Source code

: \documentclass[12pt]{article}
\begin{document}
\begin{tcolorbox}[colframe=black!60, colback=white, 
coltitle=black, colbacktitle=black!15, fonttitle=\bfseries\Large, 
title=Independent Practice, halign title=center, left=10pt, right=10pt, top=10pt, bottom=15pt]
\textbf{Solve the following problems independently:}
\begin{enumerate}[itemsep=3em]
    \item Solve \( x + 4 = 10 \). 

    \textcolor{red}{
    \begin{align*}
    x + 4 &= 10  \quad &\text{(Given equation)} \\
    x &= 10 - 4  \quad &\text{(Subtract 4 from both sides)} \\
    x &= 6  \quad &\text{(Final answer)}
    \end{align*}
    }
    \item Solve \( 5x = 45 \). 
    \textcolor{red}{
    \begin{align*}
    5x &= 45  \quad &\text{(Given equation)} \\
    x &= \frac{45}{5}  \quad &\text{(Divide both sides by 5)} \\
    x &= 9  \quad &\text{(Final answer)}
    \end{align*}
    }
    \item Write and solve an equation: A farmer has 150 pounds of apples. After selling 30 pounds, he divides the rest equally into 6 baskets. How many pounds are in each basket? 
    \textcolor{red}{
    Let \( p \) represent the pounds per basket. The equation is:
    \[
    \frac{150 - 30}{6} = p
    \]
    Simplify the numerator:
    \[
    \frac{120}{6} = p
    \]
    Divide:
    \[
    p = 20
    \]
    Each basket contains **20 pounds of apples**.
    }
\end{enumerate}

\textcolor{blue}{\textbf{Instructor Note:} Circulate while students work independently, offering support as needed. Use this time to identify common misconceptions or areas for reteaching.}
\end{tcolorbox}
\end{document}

= = =

Beginning with the top line of the data above, output every line exactly until the one that contains "the following problems", and include that one too.

Source code

: \documentclass[12pt]{article}
\begin{document}
\begin{tcolorbox}[colframe=black!60, colback=white, 
coltitle=black, colbacktitle=black!15, fonttitle=\bfseries\Large, 
title=Independent Practice, halign title=center, left=10pt, right=10pt, top=10pt, bottom=15pt]
\textbf{Solve the following problems independently:}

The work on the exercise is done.